Charles Barkley: In All Honesty, An Ignoramus

In far too many circles, ex-NBA star Charles Barkley is profoundly revered for his “honesty”.  As a regular contributor to NBA TV  broadcasts, he has a long history of instant,  unabashed expatiation on any topic under discussion, no matter how deep and sluggishly his ignorance runs.  Most of it is harmless enough, I suppose.

But  last week in an appearance on Colbert, when asked  about how America should behave in response to the existential menace of the Coronavirus, he hesitated with an opinion for about as long as a St. Bernard rushes to slobber up a vat of Alpo. He reassured the millions of viewers that life should proceed as normal, period. He offered no cautions, no narrow strand of equivocation.  Most, I guess, would describe it as Barkley barking out with his characteristic “honesty.”  I wonder if Rudy Golbert, probably a Barkley admirer, did, before he playfully  settled the virus on his friend and teammate, Donavan Mitchell and who-knows-how-many others.

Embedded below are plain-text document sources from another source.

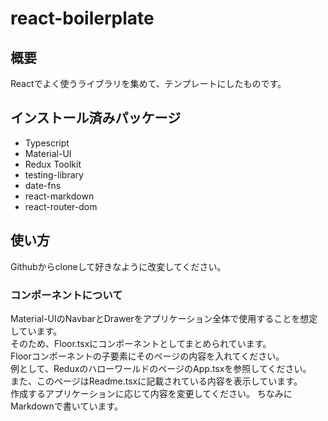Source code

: # react-boilerplate
## 概要
Reactでよく使うライブラリを集めて、テンプレートにしたものです。

## インストール済みパッケージ
- Typescript
- Material-UI
- Redux Toolkit
- testing-library
- date-fns
- react-markdown
- react-router-dom

## 使い方
Githubからcloneして好きなように改変してください。  
### コンポーネントについて
Material-UIのNavbarとDrawerをアプリケーション全体で使用することを想定しています。  
そのため、Floor.tsxにコンポーネントとしてまとめられています。  
Floorコンポーネントの子要素にそのページの内容を入れてください。  
例として、ReduxのハローワールドのページのApp.tsxを参照してください。  
また、このページはReadme.tsxに記載されている内容を表示しています。  
作成するアプリケーションに応じて内容を変更してください。
ちなみにMarkdownで書いています。
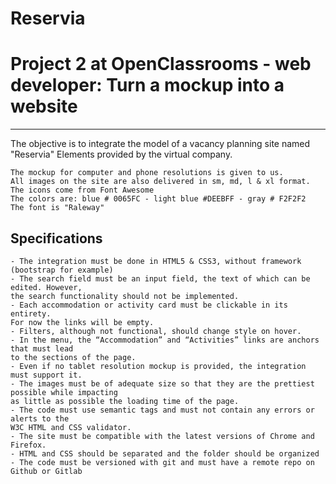 # Reservia #
# Project 2 at OpenClassrooms - web developer: Turn a mockup into a website 
***

The objective is to integrate the model of a vacancy planning site named "Reservia" 
Elements provided by the virtual company.

    The mockup for computer and phone resolutions is given to us.
    All images on the site are also delivered in sm, md, l & xl format.
    The icons come from Font Awesome
    The colors are: blue # 0065FC - light blue #DEEBFF - gray # F2F2F2
    The font is "Raleway"

## Specifications

    - The integration must be done in HTML5 & CSS3, without framework (bootstrap for example)
    - The search field must be an input field, the text of which can be edited. However, 
    the search functionality should not be implemented.
    - Each accommodation or activity card must be clickable in its entirety. 
    For now the links will be empty.
    - Filters, although not functional, should change style on hover.
    - In the menu, the “Accommodation” and “Activities” links are anchors that must lead
    to the sections of the page.
    - Even if no tablet resolution mockup is provided, the integration must support it.
    - The images must be of adequate size so that they are the prettiest possible while impacting 
    as little as possible the loading time of the page.
    - The code must use semantic tags and must not contain any errors or alerts to the
    W3C HTML and CSS validator.
    - The site must be compatible with the latest versions of Chrome and Firefox.
    - HTML and CSS should be separated and the folder should be organized
    - The code must be versioned with git and must have a remote repo on Github or Gitlab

So maybe it’s time to think about redefining the word Honest. Maybe it’s time to draw a distinction between “Honesty” and “Candor.”  What Barkley chronically engages in is mere candor, not honesty. If he had been earnestly honest in responding to Colbert’s question, he would have modestly, faintly intoned, “Sorry, I though I know everybody is entitled to an opinion on any subject, I’m afraid I won’t render one on this one, because I know nothing about it.”

Which brings me to  this entreaty aimed at all.  I know that today–thanks to the mountain ranges of social media — one and all are allowed  voice–helter-skelter–any of their views. But before you indulge, ask yourself this question: Have I actually studied this matter by referencing responsible books, articles, lectures, etc. from responsible experts?  And while you’re at the exercise of self-questioning, ask yourself when the the last time you read a respectable book, magazine, newspaper, etc. …or if you’ve ever read anything all since your jailbreak from formal education.

If your honest  answer brings you up short, please shut up.